WHAT YOU SHOULD DO.
Write every record below out exactly; no images.

RECORDED INFORMATION.
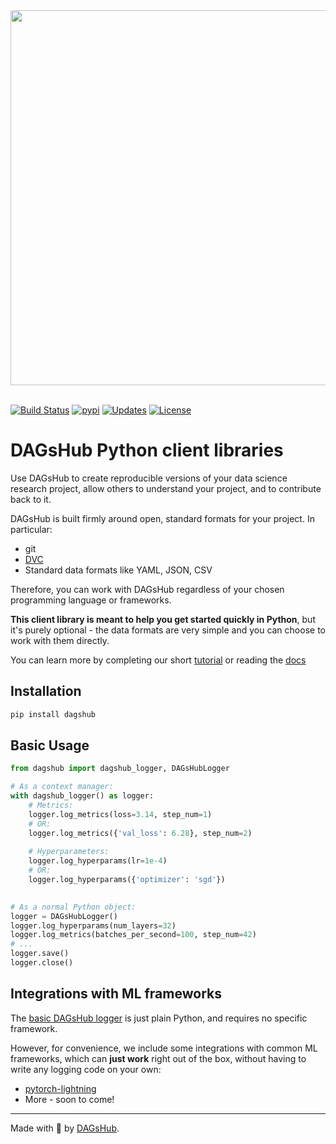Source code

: <div align="center">
  <a href="https://dagshub.com"><img src="https://raw.githubusercontent.com/DAGsHub/client/master/dagshub_github.png" width=600 alt=""/></a><br><br>
</div>

[![Build Status](https://travis-ci.org/DAGsHub/client.svg?branch=master)](https://travis-ci.org/DAGsHub/client)
[![pypi](https://img.shields.io/pypi/v/dagshub.svg)](https://pypi.python.org/pypi/dagshub)
[![Updates](https://pyup.io/repos/github/DAGsHub/client/shield.svg)](https://pyup.io/repos/github/DAGsHub/client/)
[![License](https://img.shields.io/pypi/l/dagshub)](/LICENSE)

# DAGsHub Python client libraries
Use DAGsHub to create reproducible versions of your data science research project, 
allow others to understand your project, and to contribute back to it.

DAGsHub is built firmly around open, standard formats for your project. In particular:
* git
* [DVC](https://github.com/iterative/dvc)
* Standard data formats like YAML, JSON, CSV

Therefore, you can work with DAGsHub regardless of your chosen programming language or frameworks. 

__This client library is meant to help you get started quickly in Python__, but it's purely optional - 
the data formats are very simple and you can choose to work with them directly. 

You can learn more by completing our short [tutorial](https://dagshub.com/docs/overview) or reading the [docs](https://dagshub.com/docs)

## Installation
```bash
pip install dagshub
```

## Basic Usage
```python
from dagshub import dagshub_logger, DAGsHubLogger

# As a context manager:
with dagshub_logger() as logger:
    # Metrics:
    logger.log_metrics(loss=3.14, step_num=1)
    # OR:
    logger.log_metrics({'val_loss': 6.28}, step_num=2)
    
    # Hyperparameters:
    logger.log_hyperparams(lr=1e-4)
    # OR:
    logger.log_hyperparams({'optimizer': 'sgd'})
    

# As a normal Python object:
logger = DAGsHubLogger()
logger.log_hyperparams(num_layers=32)
logger.log_metrics(batches_per_second=100, step_num=42)
# ...
logger.save()
logger.close()
```

## Integrations with ML frameworks
The [basic DAGsHub logger](dagshub/logger.py) is just plain Python, and requires no specific framework.

However, for convenience, we include some integrations with common ML frameworks, which can __just work__ right out of the box, 
without having to write any logging code on your own:

* [pytorch-lightning](dagshub/pytorch_lightning)
* More - soon to come!


---

Made with 🐶 by [DAGsHub](https://dagshub.com/).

TASK RESPONSE.
Source code

: <div align="center">
  <a href="https://dagshub.com"><img src="https://raw.githubusercontent.com/DAGsHub/client/master/dagshub_github.png" width=600 alt=""/></a><br><br>
</div>

[![Build Status](https://travis-ci.org/DAGsHub/client.svg?branch=master)](https://travis-ci.org/DAGsHub/client)
[![pypi](https://img.shields.io/pypi/v/dagshub.svg)](https://pypi.python.org/pypi/dagshub)
[![Updates](https://pyup.io/repos/github/DAGsHub/client/shield.svg)](https://pyup.io/repos/github/DAGsHub/client/)
[![License](https://img.shields.io/pypi/l/dagshub)](/LICENSE)

# DAGsHub Python client libraries
Use DAGsHub to create reproducible versions of your data science research project, 
allow others to understand your project, and to contribute back to it.

DAGsHub is built firmly around open, standard formats for your project. In particular:
* git
* [DVC](https://github.com/iterative/dvc)
* Standard data formats like YAML, JSON, CSV

Therefore, you can work with DAGsHub regardless of your chosen programming language or frameworks. 

__This client library is meant to help you get started quickly in Python__, but it's purely optional - 
the data formats are very simple and you can choose to work with them directly. 

You can learn more by completing our short [tutorial](https://dagshub.com/docs/overview) or reading the [docs](https://dagshub.com/docs)

## Installation
```bash
pip install dagshub
```

## Basic Usage
```python
from dagshub import dagshub_logger, DAGsHubLogger

# As a context manager:
with dagshub_logger() as logger:
    # Metrics:
    logger.log_metrics(loss=3.14, step_num=1)
    # OR:
    logger.log_metrics({'val_loss': 6.28}, step_num=2)
    
    # Hyperparameters:
    logger.log_hyperparams(lr=1e-4)
    # OR:
    logger.log_hyperparams({'optimizer': 'sgd'})
    

# As a normal Python object:
logger = DAGsHubLogger()
logger.log_hyperparams(num_layers=32)
logger.log_metrics(batches_per_second=100, step_num=42)
# ...
logger.save()
logger.close()
```

## Integrations with ML frameworks
The [basic DAGsHub logger](dagshub/logger.py) is just plain Python, and requires no specific framework.

However, for convenience, we include some integrations with common ML frameworks, which can __just work__ right out of the box, 
without having to write any logging code on your own:

* [pytorch-lightning](dagshub/pytorch_lightning)
* More - soon to come!


---

Made with 🐶 by [DAGsHub](https://dagshub.com/).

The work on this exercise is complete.